■ Task goal: From the entries below, return only the lines starting at the one that contains "0.5297 | 0.42 | Unlimited |" and ending at the one that contains "0.39 | Unlimited |", exactly as they stand.

[Collected data]
++++++++

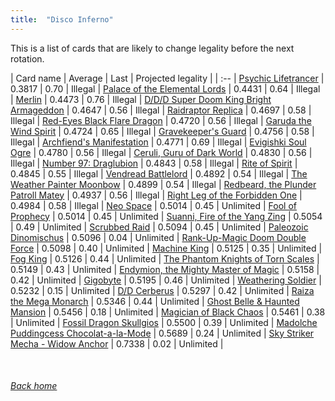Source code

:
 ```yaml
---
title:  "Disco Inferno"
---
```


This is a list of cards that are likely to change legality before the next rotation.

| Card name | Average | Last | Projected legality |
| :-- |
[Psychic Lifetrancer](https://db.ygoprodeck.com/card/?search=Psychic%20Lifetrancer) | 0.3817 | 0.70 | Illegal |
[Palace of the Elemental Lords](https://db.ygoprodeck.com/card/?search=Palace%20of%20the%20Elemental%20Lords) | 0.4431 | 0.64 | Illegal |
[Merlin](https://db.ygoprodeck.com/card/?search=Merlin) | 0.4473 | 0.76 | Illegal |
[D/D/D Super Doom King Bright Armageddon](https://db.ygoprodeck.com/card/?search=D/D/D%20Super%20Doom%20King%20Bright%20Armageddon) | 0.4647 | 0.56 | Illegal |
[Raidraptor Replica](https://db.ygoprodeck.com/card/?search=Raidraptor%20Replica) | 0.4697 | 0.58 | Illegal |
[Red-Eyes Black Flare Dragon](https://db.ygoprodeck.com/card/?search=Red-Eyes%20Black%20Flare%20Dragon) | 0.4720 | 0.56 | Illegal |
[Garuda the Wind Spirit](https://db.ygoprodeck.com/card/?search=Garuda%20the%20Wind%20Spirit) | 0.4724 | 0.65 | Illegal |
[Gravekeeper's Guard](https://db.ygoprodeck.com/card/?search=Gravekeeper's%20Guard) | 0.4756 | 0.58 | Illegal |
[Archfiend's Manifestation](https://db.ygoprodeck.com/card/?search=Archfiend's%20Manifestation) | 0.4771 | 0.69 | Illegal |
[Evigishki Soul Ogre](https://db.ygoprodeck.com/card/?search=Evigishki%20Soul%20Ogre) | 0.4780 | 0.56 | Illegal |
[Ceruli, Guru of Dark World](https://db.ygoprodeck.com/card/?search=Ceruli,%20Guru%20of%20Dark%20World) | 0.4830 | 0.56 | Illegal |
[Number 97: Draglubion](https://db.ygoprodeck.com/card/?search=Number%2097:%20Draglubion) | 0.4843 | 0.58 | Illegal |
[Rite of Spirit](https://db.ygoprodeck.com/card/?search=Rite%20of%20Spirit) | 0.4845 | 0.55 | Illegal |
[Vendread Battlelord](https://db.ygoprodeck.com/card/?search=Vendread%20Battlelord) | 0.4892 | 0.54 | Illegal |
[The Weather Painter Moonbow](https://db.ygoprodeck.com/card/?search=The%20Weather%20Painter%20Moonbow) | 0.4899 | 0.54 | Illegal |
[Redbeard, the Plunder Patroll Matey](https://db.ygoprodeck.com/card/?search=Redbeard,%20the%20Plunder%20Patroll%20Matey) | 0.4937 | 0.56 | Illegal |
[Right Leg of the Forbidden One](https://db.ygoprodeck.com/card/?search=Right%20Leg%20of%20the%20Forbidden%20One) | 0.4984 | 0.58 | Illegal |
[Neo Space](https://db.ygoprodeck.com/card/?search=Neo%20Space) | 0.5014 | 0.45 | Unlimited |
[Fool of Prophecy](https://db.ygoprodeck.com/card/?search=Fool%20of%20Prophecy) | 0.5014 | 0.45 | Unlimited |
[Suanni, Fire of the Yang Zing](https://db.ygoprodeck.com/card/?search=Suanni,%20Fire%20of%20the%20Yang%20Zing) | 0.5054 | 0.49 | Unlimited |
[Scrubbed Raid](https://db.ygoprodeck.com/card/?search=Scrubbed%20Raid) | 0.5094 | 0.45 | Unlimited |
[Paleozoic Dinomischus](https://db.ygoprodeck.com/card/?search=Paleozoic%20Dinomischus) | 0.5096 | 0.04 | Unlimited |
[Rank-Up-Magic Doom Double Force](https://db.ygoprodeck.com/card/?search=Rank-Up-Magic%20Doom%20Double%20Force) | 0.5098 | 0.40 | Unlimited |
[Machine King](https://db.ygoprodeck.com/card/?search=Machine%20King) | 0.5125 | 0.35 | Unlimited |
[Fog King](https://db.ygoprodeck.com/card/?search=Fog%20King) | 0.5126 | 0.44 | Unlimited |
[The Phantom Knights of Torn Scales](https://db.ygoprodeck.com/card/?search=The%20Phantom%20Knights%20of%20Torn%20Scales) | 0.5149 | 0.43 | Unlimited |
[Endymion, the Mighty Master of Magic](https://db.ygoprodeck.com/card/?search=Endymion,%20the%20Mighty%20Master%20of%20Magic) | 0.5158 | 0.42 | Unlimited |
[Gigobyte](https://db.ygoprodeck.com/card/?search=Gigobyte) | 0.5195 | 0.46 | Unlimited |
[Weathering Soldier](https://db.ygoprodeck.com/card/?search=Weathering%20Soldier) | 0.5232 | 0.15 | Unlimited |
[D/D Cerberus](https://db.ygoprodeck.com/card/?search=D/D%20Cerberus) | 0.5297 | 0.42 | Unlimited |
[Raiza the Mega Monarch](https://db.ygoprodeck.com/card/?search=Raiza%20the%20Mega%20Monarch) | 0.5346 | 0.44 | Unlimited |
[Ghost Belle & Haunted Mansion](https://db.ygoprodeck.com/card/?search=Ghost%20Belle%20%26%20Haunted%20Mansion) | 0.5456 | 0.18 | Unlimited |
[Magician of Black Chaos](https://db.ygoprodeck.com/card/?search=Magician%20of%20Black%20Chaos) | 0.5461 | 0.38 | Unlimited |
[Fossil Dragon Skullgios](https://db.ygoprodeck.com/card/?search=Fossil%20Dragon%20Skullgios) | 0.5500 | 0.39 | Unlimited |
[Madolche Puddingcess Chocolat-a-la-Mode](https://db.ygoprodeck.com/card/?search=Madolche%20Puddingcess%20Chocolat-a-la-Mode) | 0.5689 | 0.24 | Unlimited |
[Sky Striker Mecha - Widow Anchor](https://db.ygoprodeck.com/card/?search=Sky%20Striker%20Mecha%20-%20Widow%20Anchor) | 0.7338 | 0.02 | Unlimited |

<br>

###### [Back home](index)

++++++++

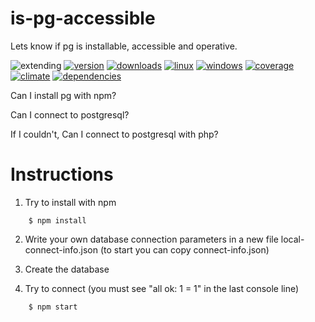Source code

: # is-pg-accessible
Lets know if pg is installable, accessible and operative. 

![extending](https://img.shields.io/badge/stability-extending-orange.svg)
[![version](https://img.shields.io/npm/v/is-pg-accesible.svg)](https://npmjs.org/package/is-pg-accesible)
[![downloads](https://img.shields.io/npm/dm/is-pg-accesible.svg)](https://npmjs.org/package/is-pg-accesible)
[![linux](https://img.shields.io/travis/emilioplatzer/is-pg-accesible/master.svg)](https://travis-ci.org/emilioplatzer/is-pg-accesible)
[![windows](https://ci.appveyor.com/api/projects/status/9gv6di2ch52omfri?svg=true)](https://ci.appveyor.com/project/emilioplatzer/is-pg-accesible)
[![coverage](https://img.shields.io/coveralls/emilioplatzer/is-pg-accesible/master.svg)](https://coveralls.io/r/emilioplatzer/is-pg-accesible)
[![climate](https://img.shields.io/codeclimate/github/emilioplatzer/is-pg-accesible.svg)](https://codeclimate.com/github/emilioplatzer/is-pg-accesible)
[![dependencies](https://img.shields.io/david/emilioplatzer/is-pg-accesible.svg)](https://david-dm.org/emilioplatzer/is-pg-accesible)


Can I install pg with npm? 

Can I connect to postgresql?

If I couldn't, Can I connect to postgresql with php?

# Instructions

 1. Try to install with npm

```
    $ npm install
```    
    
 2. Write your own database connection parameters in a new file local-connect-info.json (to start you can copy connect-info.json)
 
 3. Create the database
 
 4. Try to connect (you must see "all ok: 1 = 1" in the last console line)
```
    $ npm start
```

++++++++

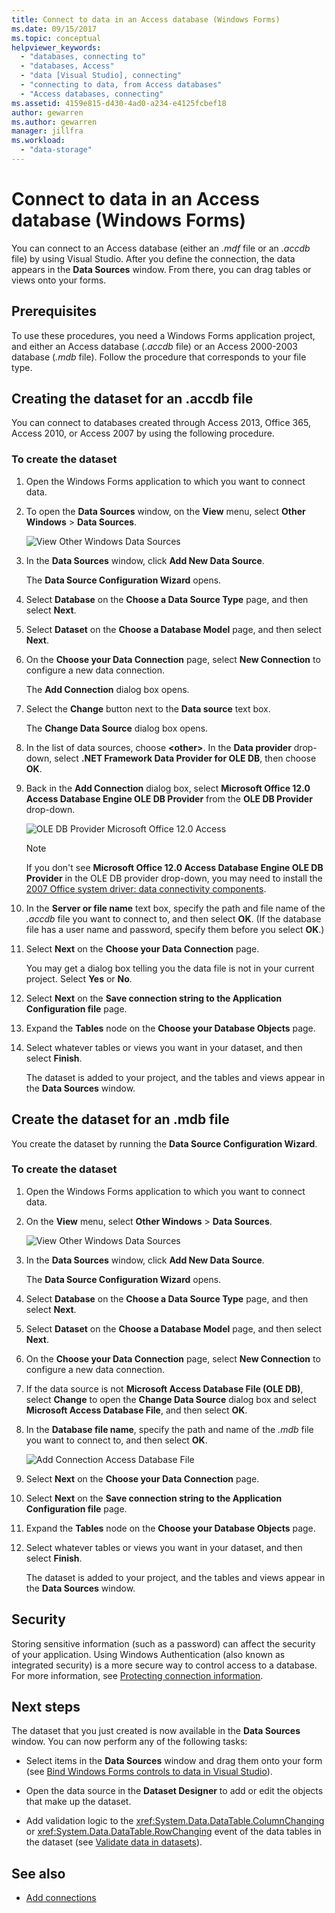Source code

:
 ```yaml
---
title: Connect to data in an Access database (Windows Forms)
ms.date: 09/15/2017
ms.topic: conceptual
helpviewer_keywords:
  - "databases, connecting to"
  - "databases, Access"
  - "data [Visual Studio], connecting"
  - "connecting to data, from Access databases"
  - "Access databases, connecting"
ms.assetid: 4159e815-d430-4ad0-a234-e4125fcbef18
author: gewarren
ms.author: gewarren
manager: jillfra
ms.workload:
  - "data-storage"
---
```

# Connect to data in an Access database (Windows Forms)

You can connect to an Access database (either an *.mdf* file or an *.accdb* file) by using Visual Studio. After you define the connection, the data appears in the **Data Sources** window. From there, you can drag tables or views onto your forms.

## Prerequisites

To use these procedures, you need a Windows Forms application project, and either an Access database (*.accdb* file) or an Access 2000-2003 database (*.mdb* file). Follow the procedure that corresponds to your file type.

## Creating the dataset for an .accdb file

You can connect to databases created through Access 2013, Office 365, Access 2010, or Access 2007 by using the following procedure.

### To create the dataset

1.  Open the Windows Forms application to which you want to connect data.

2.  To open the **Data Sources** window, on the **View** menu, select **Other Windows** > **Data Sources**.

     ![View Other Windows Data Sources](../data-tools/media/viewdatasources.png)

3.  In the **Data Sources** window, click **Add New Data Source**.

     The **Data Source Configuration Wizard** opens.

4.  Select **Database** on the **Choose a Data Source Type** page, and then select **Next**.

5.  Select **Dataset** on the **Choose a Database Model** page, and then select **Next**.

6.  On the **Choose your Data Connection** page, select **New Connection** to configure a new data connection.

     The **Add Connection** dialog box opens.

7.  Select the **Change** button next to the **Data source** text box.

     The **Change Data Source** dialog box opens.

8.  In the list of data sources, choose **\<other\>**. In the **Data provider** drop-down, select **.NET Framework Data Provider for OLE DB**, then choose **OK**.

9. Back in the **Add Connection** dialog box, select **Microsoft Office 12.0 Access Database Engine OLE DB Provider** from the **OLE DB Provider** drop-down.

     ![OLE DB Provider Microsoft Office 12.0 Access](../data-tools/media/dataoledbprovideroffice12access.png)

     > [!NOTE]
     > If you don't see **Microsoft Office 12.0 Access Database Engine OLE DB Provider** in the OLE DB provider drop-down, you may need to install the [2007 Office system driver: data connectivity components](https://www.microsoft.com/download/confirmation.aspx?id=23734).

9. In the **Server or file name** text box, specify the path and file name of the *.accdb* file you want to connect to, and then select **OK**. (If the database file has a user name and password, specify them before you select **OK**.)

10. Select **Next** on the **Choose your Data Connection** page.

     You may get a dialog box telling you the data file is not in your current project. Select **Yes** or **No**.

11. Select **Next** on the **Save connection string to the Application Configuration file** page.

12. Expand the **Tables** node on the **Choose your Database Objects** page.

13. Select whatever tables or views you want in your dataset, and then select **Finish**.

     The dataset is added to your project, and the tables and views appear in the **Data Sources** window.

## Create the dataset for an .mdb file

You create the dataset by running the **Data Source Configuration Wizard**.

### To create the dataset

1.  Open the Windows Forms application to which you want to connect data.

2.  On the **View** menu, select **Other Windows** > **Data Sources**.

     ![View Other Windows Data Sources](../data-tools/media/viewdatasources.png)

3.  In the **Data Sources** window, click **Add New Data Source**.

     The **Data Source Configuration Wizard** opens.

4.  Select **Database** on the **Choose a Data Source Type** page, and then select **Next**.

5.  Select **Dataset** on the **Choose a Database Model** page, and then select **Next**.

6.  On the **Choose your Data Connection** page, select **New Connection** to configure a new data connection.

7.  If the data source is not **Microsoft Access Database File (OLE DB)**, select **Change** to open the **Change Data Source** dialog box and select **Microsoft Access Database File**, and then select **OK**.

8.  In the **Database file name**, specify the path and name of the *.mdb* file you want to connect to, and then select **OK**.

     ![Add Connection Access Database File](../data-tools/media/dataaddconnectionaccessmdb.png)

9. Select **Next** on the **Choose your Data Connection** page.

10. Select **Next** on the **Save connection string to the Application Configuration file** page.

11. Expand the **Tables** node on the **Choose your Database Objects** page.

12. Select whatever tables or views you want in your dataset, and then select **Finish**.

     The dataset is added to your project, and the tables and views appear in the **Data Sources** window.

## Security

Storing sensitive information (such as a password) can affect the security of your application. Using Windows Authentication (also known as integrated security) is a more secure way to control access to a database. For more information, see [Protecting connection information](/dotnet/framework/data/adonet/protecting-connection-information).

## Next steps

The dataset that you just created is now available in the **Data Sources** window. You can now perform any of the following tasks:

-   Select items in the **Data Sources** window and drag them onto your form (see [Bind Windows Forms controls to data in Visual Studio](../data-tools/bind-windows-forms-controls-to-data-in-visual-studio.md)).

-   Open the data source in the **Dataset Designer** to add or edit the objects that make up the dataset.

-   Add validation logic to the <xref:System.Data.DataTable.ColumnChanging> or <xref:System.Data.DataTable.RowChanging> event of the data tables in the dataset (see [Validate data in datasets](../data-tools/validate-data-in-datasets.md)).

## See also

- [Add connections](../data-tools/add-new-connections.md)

++++++++

■ Written response:
[D/D Cerberus](https://db.ygoprodeck.com/card/?search=D/D%20Cerberus) | 0.5297 | 0.42 | Unlimited |
[Raiza the Mega Monarch](https://db.ygoprodeck.com/card/?search=Raiza%20the%20Mega%20Monarch) | 0.5346 | 0.44 | Unlimited |
[Ghost Belle & Haunted Mansion](https://db.ygoprodeck.com/card/?search=Ghost%20Belle%20%26%20Haunted%20Mansion) | 0.5456 | 0.18 | Unlimited |
[Magician of Black Chaos](https://db.ygoprodeck.com/card/?search=Magician%20of%20Black%20Chaos) | 0.5461 | 0.38 | Unlimited |
[Fossil Dragon Skullgios](https://db.ygoprodeck.com/card/?search=Fossil%20Dragon%20Skullgios) | 0.5500 | 0.39 | Unlimited |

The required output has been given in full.